I am frightened by the question of whether the Jewish people have succeeded in disconnecting from their own history. How could Jews have forgotten the word “refugee?” How can a nation that has been forced to flee its home time after time refuse to grant temporary asylum to those who flee their homes?
It is obvious that the majority of the Israeli public does not know why Sudanese and Eritreans are here, or more precisely — there are those who want the Israeli public to view as as foreign workers and infiltrators. Thus the question becomes: how does one define a refugee? Is a person who is persecuted for her religion or ethnic group, and survives genocide, not a refugee? Is a person whose village was burned and whose family members were killed in front of his eyes because of the color of their skin not a refugee?

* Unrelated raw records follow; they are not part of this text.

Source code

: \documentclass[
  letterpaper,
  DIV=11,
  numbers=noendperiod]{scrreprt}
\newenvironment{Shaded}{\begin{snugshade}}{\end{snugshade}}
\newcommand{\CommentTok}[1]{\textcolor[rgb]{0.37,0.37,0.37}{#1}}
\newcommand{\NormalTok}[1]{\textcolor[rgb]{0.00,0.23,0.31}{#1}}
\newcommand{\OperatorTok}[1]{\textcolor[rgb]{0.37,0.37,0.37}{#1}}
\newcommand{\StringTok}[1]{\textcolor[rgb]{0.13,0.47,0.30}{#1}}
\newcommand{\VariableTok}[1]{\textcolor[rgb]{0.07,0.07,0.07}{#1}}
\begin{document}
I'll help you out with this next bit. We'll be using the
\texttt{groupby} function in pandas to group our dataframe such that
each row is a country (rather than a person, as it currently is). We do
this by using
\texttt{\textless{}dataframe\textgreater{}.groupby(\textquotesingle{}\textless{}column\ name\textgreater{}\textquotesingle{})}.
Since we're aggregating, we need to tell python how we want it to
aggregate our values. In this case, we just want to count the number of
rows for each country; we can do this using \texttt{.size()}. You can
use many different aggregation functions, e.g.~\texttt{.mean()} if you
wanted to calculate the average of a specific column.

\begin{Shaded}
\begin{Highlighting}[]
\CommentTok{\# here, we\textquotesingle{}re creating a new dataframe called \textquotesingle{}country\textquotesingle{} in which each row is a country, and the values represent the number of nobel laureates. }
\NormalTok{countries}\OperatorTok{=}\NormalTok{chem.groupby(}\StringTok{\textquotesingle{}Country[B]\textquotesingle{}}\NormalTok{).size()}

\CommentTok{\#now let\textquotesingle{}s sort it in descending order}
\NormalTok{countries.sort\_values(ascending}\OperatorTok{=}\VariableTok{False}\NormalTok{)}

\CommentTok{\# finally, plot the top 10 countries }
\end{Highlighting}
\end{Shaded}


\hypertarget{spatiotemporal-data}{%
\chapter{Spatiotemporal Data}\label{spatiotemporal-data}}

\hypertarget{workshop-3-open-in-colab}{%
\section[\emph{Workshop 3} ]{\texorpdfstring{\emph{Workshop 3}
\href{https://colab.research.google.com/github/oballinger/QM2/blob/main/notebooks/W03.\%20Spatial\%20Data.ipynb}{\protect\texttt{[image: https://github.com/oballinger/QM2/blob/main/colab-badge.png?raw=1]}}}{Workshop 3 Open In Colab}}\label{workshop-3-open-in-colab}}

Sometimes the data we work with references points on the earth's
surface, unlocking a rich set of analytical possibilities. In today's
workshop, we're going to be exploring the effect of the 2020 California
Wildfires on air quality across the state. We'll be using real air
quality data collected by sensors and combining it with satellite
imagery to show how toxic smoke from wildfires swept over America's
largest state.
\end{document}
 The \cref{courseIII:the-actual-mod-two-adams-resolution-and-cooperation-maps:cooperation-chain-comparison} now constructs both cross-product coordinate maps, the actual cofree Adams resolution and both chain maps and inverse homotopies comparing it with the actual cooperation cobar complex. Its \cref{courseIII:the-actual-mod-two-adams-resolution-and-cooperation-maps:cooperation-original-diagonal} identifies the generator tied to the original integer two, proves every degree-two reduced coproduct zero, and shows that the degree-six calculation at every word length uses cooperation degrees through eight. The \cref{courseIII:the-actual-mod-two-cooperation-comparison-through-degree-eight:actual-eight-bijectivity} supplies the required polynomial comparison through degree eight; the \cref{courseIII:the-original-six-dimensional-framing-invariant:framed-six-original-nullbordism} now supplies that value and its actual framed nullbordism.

A person who faced brutal violence in her home country, including rape and torture, is not a refugee?
Believe me, it is not fun to leave one’s homeland and family to look for asylum in a place he does not know. A person can do this only if she has come to the conclusion that a future in a foreign place is better than certain death in her home country.
The region in Darfur from which I fled was attacked with chemical weapons this past year by the Sudanese government, a government that regularly uses chemical weapons on its own citizens. Three days ago, the area I was born and raised in suffered repeated attacks, killing 22 people, most of them children and women. Perhaps for the rest of the world, 22 people is just another number in a country they cannot place on a map. But for me, this is family. These are my brothers, sisters, and cousins. This is my father, my uncle, my aunt. There are many others like me in Israel, whose families were attacked this week, who woke up this morning without knowing whether their family members were among the dead. They travel with you in buses, they’ll wash your dishes at the restaurant you eat at tomorrow night, they clean the streets you walk on. And this whole time, they are in constant fear for the lives of their loved ones.
We have understood that according to the Israeli government, we are unwanted here. But we have nowhere to go. No, there is no way to compare what the Israeli government does to us with the crimes against humanity committed by the Sudanese government every day. But at the very least, treat as human beings until we can finally go back to the place we all want to return to. Home.